For any picture in the lines below, please leave it out and copy the rest exactly.

(Saved data entries)
****************************************
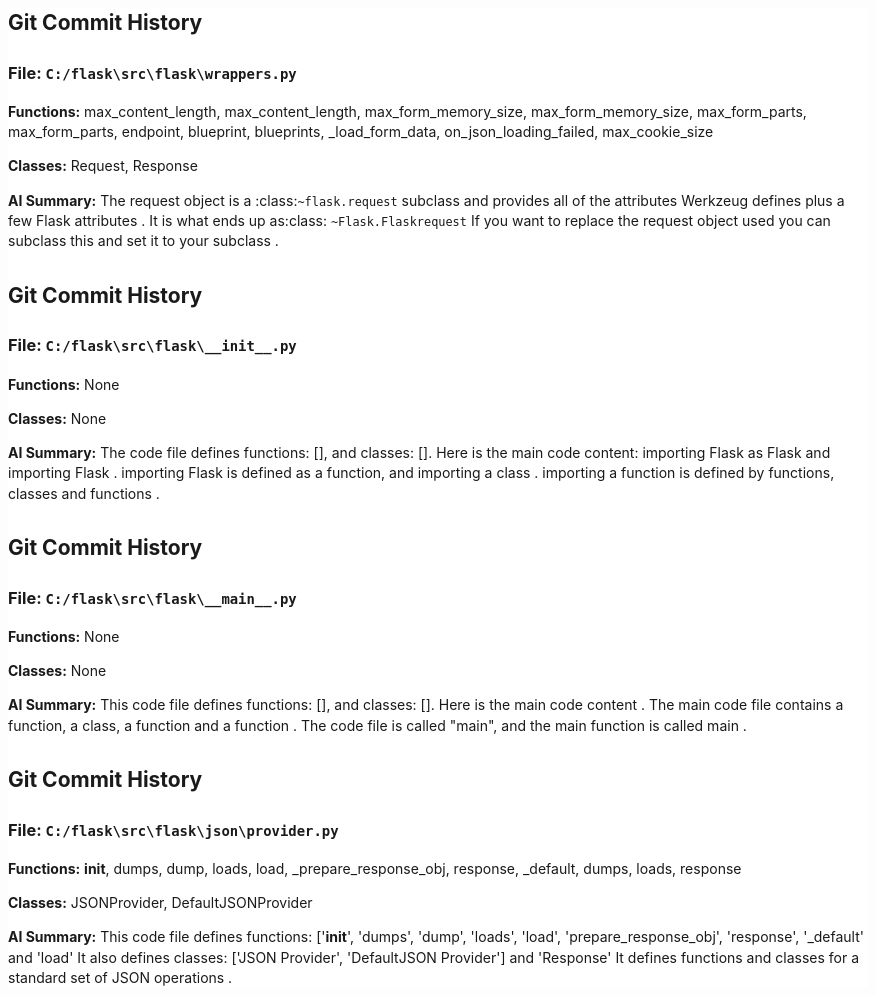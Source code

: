 
## Git Commit History
### File: `C:/flask\src\flask\wrappers.py`

**Functions:** max_content_length, max_content_length, max_form_memory_size, max_form_memory_size, max_form_parts, max_form_parts, endpoint, blueprint, blueprints, _load_form_data, on_json_loading_failed, max_cookie_size

**Classes:** Request, Response

**AI Summary:**  The request object is a :class:`~flask.request` subclass and provides all of the attributes Werkzeug defines plus a few Flask attributes . It is what ends up as:class: `~Flask.Flaskrequest` If you want to replace the request object used you can subclass this and set it to your subclass .


## Git Commit History
### File: `C:/flask\src\flask\__init__.py`

**Functions:** None

**Classes:** None

**AI Summary:**  The code file defines functions: [], and classes: []. Here is the main code content: importing Flask as Flask and importing Flask . importing Flask is defined as a function, and importing a class . importing a function is defined by functions, classes and functions .


## Git Commit History
### File: `C:/flask\src\flask\__main__.py`

**Functions:** None

**Classes:** None

**AI Summary:**  This code file defines functions: [], and classes: []. Here is the main code content . The main code file contains a function, a class, a function and a function . The code file is called "main", and the main function is called main .


## Git Commit History
### File: `C:/flask\src\flask\json\provider.py`

**Functions:** __init__, dumps, dump, loads, load, _prepare_response_obj, response, _default, dumps, loads, response

**Classes:** JSONProvider, DefaultJSONProvider

**AI Summary:**  This code file defines functions: ['__init__', 'dumps', 'dump', 'loads', 'load', 'prepare_response_obj', 'response', '_default' and 'load' It also defines classes: ['JSON Provider', 'DefaultJSON Provider'] and 'Response' It defines functions and classes for a standard set of JSON operations .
****************************************
* _Answer to this exercise_:
Source code

: 
## Git Commit History
### File: `C:/flask\src\flask\wrappers.py`

**Functions:** max_content_length, max_content_length, max_form_memory_size, max_form_memory_size, max_form_parts, max_form_parts, endpoint, blueprint, blueprints, _load_form_data, on_json_loading_failed, max_cookie_size

**Classes:** Request, Response

**AI Summary:**  The request object is a :class:`~flask.request` subclass and provides all of the attributes Werkzeug defines plus a few Flask attributes . It is what ends up as:class: `~Flask.Flaskrequest` If you want to replace the request object used you can subclass this and set it to your subclass .


## Git Commit History
### File: `C:/flask\src\flask\__init__.py`

**Functions:** None

**Classes:** None

**AI Summary:**  The code file defines functions: [], and classes: []. Here is the main code content: importing Flask as Flask and importing Flask . importing Flask is defined as a function, and importing a class . importing a function is defined by functions, classes and functions .


## Git Commit History
### File: `C:/flask\src\flask\__main__.py`

**Functions:** None

**Classes:** None

**AI Summary:**  This code file defines functions: [], and classes: []. Here is the main code content . The main code file contains a function, a class, a function and a function . The code file is called "main", and the main function is called main .


## Git Commit History
### File: `C:/flask\src\flask\json\provider.py`

**Functions:** __init__, dumps, dump, loads, load, _prepare_response_obj, response, _default, dumps, loads, response

**Classes:** JSONProvider, DefaultJSONProvider

**AI Summary:**  This code file defines functions: ['__init__', 'dumps', 'dump', 'loads', 'load', 'prepare_response_obj', 'response', '_default' and 'load' It also defines classes: ['JSON Provider', 'DefaultJSON Provider'] and 'Response' It defines functions and classes for a standard set of JSON operations .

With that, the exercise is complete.